The earliest words and symbols used for numbers date from about 5,000 years ago in Sumer, a region in what is now Iraq. Initially, numbers served a practical purpose, such as counting sheep and calculating taxes. Yet they also revealed abstract patterns, which made them objects of contemplation. Perhaps the earliest mathematical discovery was that numbers come in two types: even - those that can be halved cleanly, such as 2, 4 and 6 - and odd - those that cannot, such as 1, 3 and 5. Pythagoras, who lived in the sixth century BC, echoed the Sumerian association of one with man and two with woman by proclaiming odd numbers masculine and even numbers feminine.

Resistance to splitting in two, he argued, embodied strength, while susceptibility to splitting in two was a weakness. He gave a further arithmetical justification: odd was master over even, just as man is master over woman, because when you add an odd number to an even number, the answer remains odd.

Pythagoras is most famous for his theorem about triangles, but his belief about number gender has dominated western thought for more than 2,000 years. Christianity embraced it within its creation myth: God created Adam first and Eve second. For the medieval church, odd numbers were stronger, better, more godly and luckier than even, and by Shakespeare's time, metaphysical beliefs about odd numbers were common: "They say there is divinity in odd numbers". These superstitions remain. Mystical numbers still tend to be odd, notably the "magic" three, the "lucky" seven and the "unlucky" 13.

Shakespeare is also responsible for the modern meaning of "odd". Originally, the word only had a numerical sense. It was used in phrases such as "odd man out", the unpaired member of a group of three. But in Love's Labour's Lost, the farcical Spaniard Don Adriano de Armado is described as "too picked, too spruce, too affected, too odd, as it were". "Odd" has meant "peculiar" ever since.

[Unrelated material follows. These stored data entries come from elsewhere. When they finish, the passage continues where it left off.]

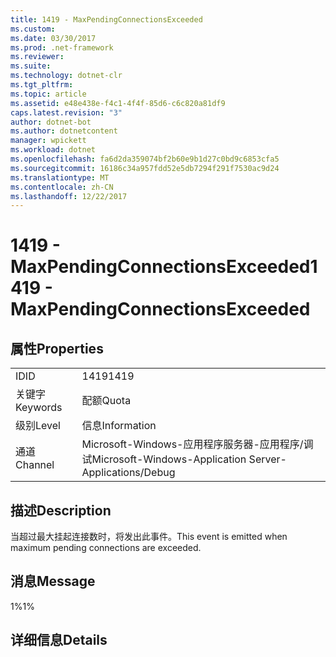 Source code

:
 ```yaml
---
title: 1419 - MaxPendingConnectionsExceeded
ms.custom: 
ms.date: 03/30/2017
ms.prod: .net-framework
ms.reviewer: 
ms.suite: 
ms.technology: dotnet-clr
ms.tgt_pltfrm: 
ms.topic: article
ms.assetid: e48e438e-f4c1-4f4f-85d6-c6c820a81df9
caps.latest.revision: "3"
author: dotnet-bot
ms.author: dotnetcontent
manager: wpickett
ms.workload: dotnet
ms.openlocfilehash: fa6d2da359074bf2b60e9b1d27c0bd9c6853cfa5
ms.sourcegitcommit: 16186c34a957fdd52e5db7294f291f7530ac9d24
ms.translationtype: MT
ms.contentlocale: zh-CN
ms.lasthandoff: 12/22/2017
---
```

# <a name="1419---maxpendingconnectionsexceeded"></a><span data-ttu-id="fa38a-102">1419 - MaxPendingConnectionsExceeded</span><span class="sxs-lookup"><span data-stu-id="fa38a-102">1419 - MaxPendingConnectionsExceeded</span></span>
## <a name="properties"></a><span data-ttu-id="fa38a-103">属性</span><span class="sxs-lookup"><span data-stu-id="fa38a-103">Properties</span></span>  
  
|||  
|-|-|  
|<span data-ttu-id="fa38a-104">ID</span><span class="sxs-lookup"><span data-stu-id="fa38a-104">ID</span></span>|<span data-ttu-id="fa38a-105">1419</span><span class="sxs-lookup"><span data-stu-id="fa38a-105">1419</span></span>|  
|<span data-ttu-id="fa38a-106">关键字</span><span class="sxs-lookup"><span data-stu-id="fa38a-106">Keywords</span></span>|<span data-ttu-id="fa38a-107">配额</span><span class="sxs-lookup"><span data-stu-id="fa38a-107">Quota</span></span>|  
|<span data-ttu-id="fa38a-108">级别</span><span class="sxs-lookup"><span data-stu-id="fa38a-108">Level</span></span>|<span data-ttu-id="fa38a-109">信息</span><span class="sxs-lookup"><span data-stu-id="fa38a-109">Information</span></span>|  
|<span data-ttu-id="fa38a-110">通道</span><span class="sxs-lookup"><span data-stu-id="fa38a-110">Channel</span></span>|<span data-ttu-id="fa38a-111">Microsoft-Windows-应用程序服务器-应用程序/调试</span><span class="sxs-lookup"><span data-stu-id="fa38a-111">Microsoft-Windows-Application Server-Applications/Debug</span></span>|  
  
## <a name="description"></a><span data-ttu-id="fa38a-112">描述</span><span class="sxs-lookup"><span data-stu-id="fa38a-112">Description</span></span>  
 <span data-ttu-id="fa38a-113">当超过最大挂起连接数时，将发出此事件。</span><span class="sxs-lookup"><span data-stu-id="fa38a-113">This event is emitted when maximum pending connections are exceeded.</span></span>  
  
## <a name="message"></a><span data-ttu-id="fa38a-114">消息</span><span class="sxs-lookup"><span data-stu-id="fa38a-114">Message</span></span>  
 <span data-ttu-id="fa38a-115">1%</span><span class="sxs-lookup"><span data-stu-id="fa38a-115">1%</span></span>  
  
## <a name="details"></a><span data-ttu-id="fa38a-116">详细信息</span><span class="sxs-lookup"><span data-stu-id="fa38a-116">Details</span></span>
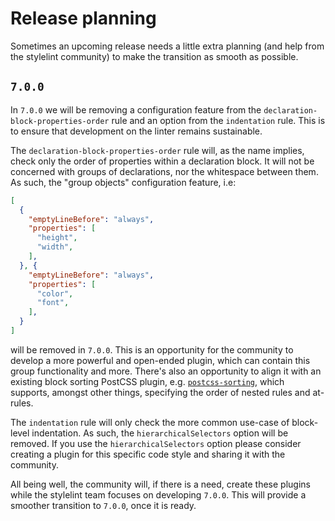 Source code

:# Release planning

Sometimes an upcoming release needs a little extra planning (and help from the stylelint community) to make the transition as smooth as possible.

## `7.0.0`

In `7.0.0` we will be removing a configuration feature from the `declaration-block-properties-order` rule and an option from the `indentation` rule. This is to ensure that development on the linter remains sustainable.

The `declaration-block-properties-order` rule will, as the name implies, check only the order of properties within a declaration block. It will not be concerned with groups of declarations, nor the whitespace between them. As such, the "group objects" configuration feature, i.e:

```json
[
  {
    "emptyLineBefore": "always",
    "properties": [
      "height",
      "width",
    ],
  }, {
    "emptyLineBefore": "always",
    "properties": [
      "color",
      "font",
    ],
  }
]
```

will be removed in `7.0.0`. This is an opportunity for the community to develop a more powerful and open-ended plugin, which can contain this group functionality and more. There's also an opportunity to align it with an existing block sorting PostCSS plugin, e.g. [`postcss-sorting`](https://github.com/hudochenkov/postcss-sorting), which supports, amongst other things, specifying the order of nested rules and at-rules.

The `indentation` rule will only check the more common use-case of block-level indentation. As such, the `hierarchicalSelectors` option will be removed. If you use the `hierarchicalSelectors` option please consider creating a plugin for this specific code style and sharing it with the community.

All being well, the community will, if there is a need, create these plugins while the stylelint team focuses on developing `7.0.0`. This will provide a smoother transition to `7.0.0`, once it is ready.
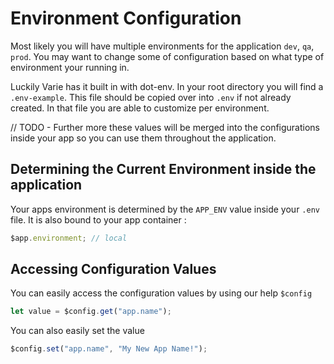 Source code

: # Environment Configuration

Most likely you will have multiple environments for the application `dev`, `qa`, `prod`. You may want to change some of configuration based on what type of environment your running in.

Luckily Varie has it built in with dot-env. In your root directory you will find a `.env-example`. This file should be copied over into `.env` if not already created. In that file you are able to customize per environment.

// TODO - Further more these values will be merged into the configurations inside your app so you can use them throughout the application.

## Determining the Current Environment inside the application

Your apps environment is determined by the `APP_ENV` value inside your `.env` file. It is also bound to your app container :

```js
$app.environment; // local
```

## Accessing Configuration Values

You can easily access the configuration values by using our help `$config`

```js
let value = $config.get("app.name");
```

You can also easily set the value

```js
$config.set("app.name", "My New App Name!");
```
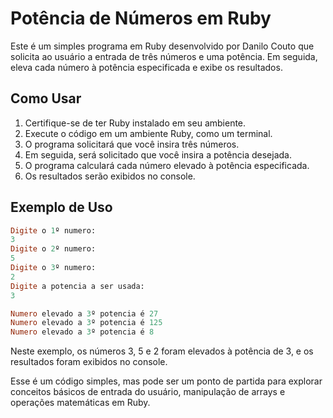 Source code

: # Potência de Números em Ruby

Este é um simples programa em Ruby desenvolvido por Danilo Couto que solicita ao usuário a entrada de três números e uma potência. Em seguida, eleva cada número à potência especificada e exibe os resultados.

## Como Usar

1. Certifique-se de ter Ruby instalado em seu ambiente.
2. Execute o código em um ambiente Ruby, como um terminal.
3. O programa solicitará que você insira três números.
4. Em seguida, será solicitado que você insira a potência desejada.
5. O programa calculará cada número elevado à potência especificada.
6. Os resultados serão exibidos no console.

## Exemplo de Uso

```ruby
Digite o 1º numero:
3
Digite o 2º numero:
5
Digite o 3º numero:
2
Digite a potencia a ser usada:
3

Numero elevado a 3º potencia é 27
Numero elevado a 3º potencia é 125
Numero elevado a 3º potencia é 8
```

Neste exemplo, os números 3, 5 e 2 foram elevados à potência de 3, e os resultados foram exibidos no console.

Esse é um código simples, mas pode ser um ponto de partida para explorar conceitos básicos de entrada do usuário, manipulação de arrays e operações matemáticas em Ruby.
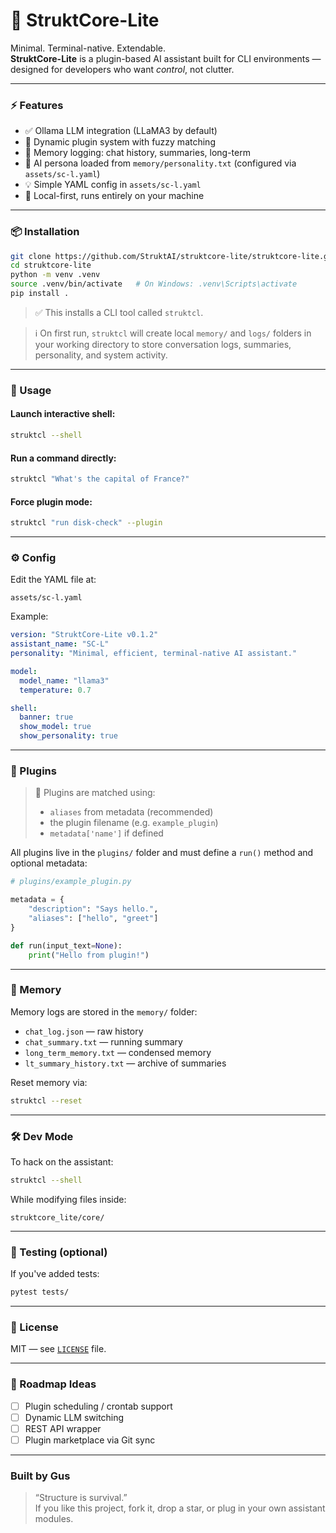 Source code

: # 🧠 StruktCore-Lite

Minimal. Terminal-native. Extendable.  
**StruktCore-Lite** is a plugin-based AI assistant built for CLI environments — designed for developers who want *control*, not clutter.

---

### ⚡ Features

- ✅ Ollama LLM integration (LLaMA3 by default)  
- 🧩 Dynamic plugin system with fuzzy matching  
- 📁 Memory logging: chat history, summaries, long-term  
- 🧠 AI persona loaded from `memory/personality.txt` (configured via `assets/sc-l.yaml`)  
- 💡 Simple YAML config in `assets/sc-l.yaml`  
- 🔐 Local-first, runs entirely on your machine  

---

### 📦 Installation

```bash
git clone https://github.com/StruktAI/struktcore-lite/struktcore-lite.git
cd struktcore-lite
python -m venv .venv
source .venv/bin/activate   # On Windows: .venv\Scripts\activate
pip install .
```

> ✅ This installs a CLI tool called `struktcl`.

> ℹ️ On first run, `struktcl` will create local `memory/` and `logs/` folders in your working directory
> to store conversation logs, summaries, personality, and system activity.

---

### 🚀 Usage

#### Launch interactive shell:

```bash
struktcl --shell
```

#### Run a command directly:

```bash
struktcl "What's the capital of France?"
```

#### Force plugin mode:

```bash
struktcl "run disk-check" --plugin
```

---

### ⚙️ Config

Edit the YAML file at:
```
assets/sc-l.yaml
```

Example:
```yaml
version: "StruktCore-Lite v0.1.2"
assistant_name: "SC-L"
personality: "Minimal, efficient, terminal-native AI assistant."

model:
  model_name: "llama3"
  temperature: 0.7

shell:
  banner: true
  show_model: true
  show_personality: true
```

---

### 🧩 Plugins

> 🧩 Plugins are matched using:
> - `aliases` from metadata (recommended)
> - the plugin filename (e.g. `example_plugin`)
> - `metadata['name']` if defined


All plugins live in the `plugins/` folder and must define a `run()` method and optional metadata:

```python
# plugins/example_plugin.py

metadata = {
    "description": "Says hello.",
    "aliases": ["hello", "greet"]
}

def run(input_text=None):
    print("Hello from plugin!")
```

---

### 🧠 Memory

Memory logs are stored in the `memory/` folder:

- `chat_log.json` — raw history  
- `chat_summary.txt` — running summary  
- `long_term_memory.txt` — condensed memory  
- `lt_summary_history.txt` — archive of summaries  

Reset memory via:

```bash
struktcl --reset
```

---

### 🛠️ Dev Mode

To hack on the assistant:

```bash
struktcl --shell
```

While modifying files inside:
```
struktcore_lite/core/
```

---

### 🧪 Testing (optional)

If you've added tests:

```bash
pytest tests/
```

---

### 📄 License

MIT — see [`LICENSE`](LICENSE) file.

---

### 🚧 Roadmap Ideas

- [ ] Plugin scheduling / crontab support  
- [ ] Dynamic LLM switching  
- [ ] REST API wrapper  
- [ ] Plugin marketplace via Git sync  

---

### Built by Gus

> “Structure is survival.”  
> If you like this project, fork it, drop a star, or plug in your own assistant modules.

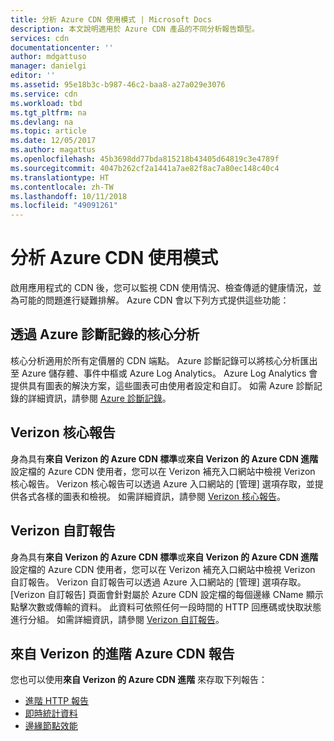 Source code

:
 ```yaml
---
title: 分析 Azure CDN 使用模式 | Microsoft Docs
description: 本文說明適用於 Azure CDN 產品的不同分析報告類型。
services: cdn
documentationcenter: ''
author: mdgattuso
manager: danielgi
editor: ''
ms.assetid: 95e18b3c-b987-46c2-baa8-a27a029e3076
ms.service: cdn
ms.workload: tbd
ms.tgt_pltfrm: na
ms.devlang: na
ms.topic: article
ms.date: 12/05/2017
ms.author: magattus
ms.openlocfilehash: 45b3698dd77bda815218b43405d64819c3e4789f
ms.sourcegitcommit: 4047b262cf2a1441a7ae82f8ac7a80ec148c40c4
ms.translationtype: HT
ms.contentlocale: zh-TW
ms.lasthandoff: 10/11/2018
ms.locfileid: "49091261"
---
```

# <a name="analyze-azure-cdn-usage-patterns"></a>分析 Azure CDN 使用模式

啟用應用程式的 CDN 後，您可以監視 CDN 使用情況、檢查傳遞的健康情況，並為可能的問題進行疑難排解。 Azure CDN 會以下列方式提供這些功能： 

## <a name="core-analytics-via-azure-diagnostic-logs"></a>透過 Azure 診斷記錄的核心分析

核心分析適用於所有定價層的 CDN 端點。 Azure 診斷記錄可以將核心分析匯出至 Azure 儲存體、事件中樞或 Azure Log Analytics。 Azure Log Analytics 會提供具有圖表的解決方案，這些圖表可由使用者設定和自訂。 如需 Azure 診斷記錄的詳細資訊，請參閱 [Azure 診斷記錄](cdn-azure-diagnostic-logs.md)。

## <a name="verizon-core-reports"></a>Verizon 核心報告

身為具有**來自 Verizon 的 Azure CDN 標準**或**來自 Verizon 的 Azure CDN 進階**設定檔的 Azure CDN 使用者，您可以在 Verizon 補充入口網站中檢視 Verizon 核心報告。 Verizon 核心報告可以透過 Azure 入口網站的 [管理] 選項存取，並提供各式各樣的圖表和檢視。 如需詳細資訊，請參閱 [Verizon 核心報告](cdn-analyze-usage-patterns.md)。

## <a name="verizon-custom-reports"></a>Verizon 自訂報告

身為具有**來自 Verizon 的 Azure CDN 標準**或**來自 Verizon 的 Azure CDN 進階**設定檔的 Azure CDN 使用者，您可以在 Verizon 補充入口網站中檢視 Verizon 自訂報告。 Verizon 自訂報告可以透過 Azure 入口網站的 [管理] 選項存取。 [Verizon 自訂報告] 頁面會針對屬於 Azure CDN 設定檔的每個邊緣 CName 顯示點擊次數或傳輸的資料。 此資料可依照任何一段時間的 HTTP 回應碼或快取狀態進行分組。 如需詳細資訊，請參閱 [Verizon 自訂報告](cdn-verizon-custom-reports.md)。

## <a name="azure-cdn-premium-from-verizon-reports"></a>來自 Verizon 的進階 Azure CDN 報告

您也可以使用**來自 Verizon 的 Azure CDN 進階** 來存取下列報告：
   * [進階 HTTP 報告](cdn-advanced-http-reports.md)
   * [即時統計資料](cdn-real-time-stats.md)
   * [邊緣節點效能](cdn-edge-performance.md)

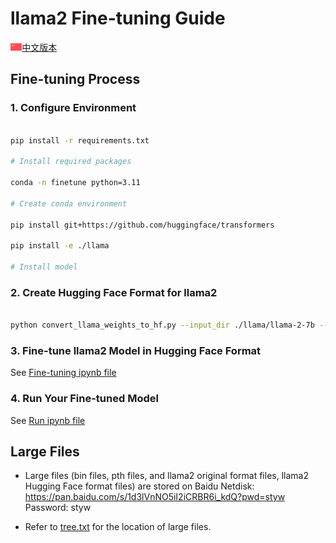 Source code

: # llama2 Fine-tuning Guide

<a href="https://github.com/chenyujiehome/finetune_llama2_huggingface_format/blob/master/RAEDME.md">

<img src="https://github.com/chenyujiehome/finetune_llama2_huggingface_format/blob/master/img/china.png" alt="china" height="12" />中文版本</a>

## Fine-tuning Process

### 1. Configure Environment

```bash

pip install -r requirements.txt

# Install required packages

conda -n finetune python=3.11

# Create conda environment

pip install git+https://github.com/huggingface/transformers

pip install -e ./llama

# Install model

```

### 2. Create Hugging Face Format for llama2

```bash

python convert_llama_weights_to_hf.py --input_dir ./llama/llama-2-7b --model_size 7B --output_dir models_hf/7B

```

### 3. Fine-tune llama2 Model in Hugging Face Format

See [Fine-tuning ipynb file](https://github.com/chenyujiehome/finetune_llama2_huggingface_format/blob/master/output/finetune_llama2_output.ipynb)

### 4. Run Your Fine-tuned Model

See [Run ipynb file](https://github.com/chenyujiehome/finetune_llama2_huggingface_format/blob/master/inference_on_finetune_model.ipynb)

## Large Files

- Large files (bin files, pth files, and llama2 original format files, llama2 Hugging Face format files) are stored on Baidu Netdisk: https://pan.baidu.com/s/1d3lVnNO5iI2iCRBR6i_kdQ?pwd=styw Password: styw

- Refer to [tree.txt](https://github.com/chenyujiehome/finetune_llama2_huggingface_format/blob/master/tree.txt) for the location of large files. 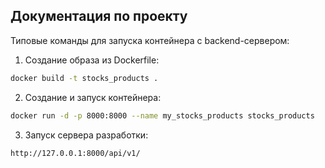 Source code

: ## Документация по проекту

Типовые команды для запуска контейнера с backend-сервером:

1. Создание образа из Dockerfile:

```bash
docker build -t stocks_products .
```

2. Создание и запуск контейнера:

```bash
docker run -d -p 8000:8000 --name my_stocks_products stocks_products
```

3. Запуск сервера разработки:

```bash
http://127.0.0.1:8000/api/v1/
```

It is human nature to be sensitive to numerical patterns.

Ex.1: Skim the text and answer the questions:

  1. What is Asperger's syndrome?

  2. What kind of numbers is Jerry thrilled with?

  3. Where do the earliest words and symbols used for numbers date from?

Ex.2: Use a dictionary and translate the words:

Odd -

Even -

Versatile -

Decomposed -

Sieve -

Gender -

Divinity -



Ex.3: Use a dictionary, read the text and answer the questions:

  1. What numbers are called odd (even)?

  2. What is another meaning of the word "odd"?

  3. Who is responsible for the other meaning of the word "odd"?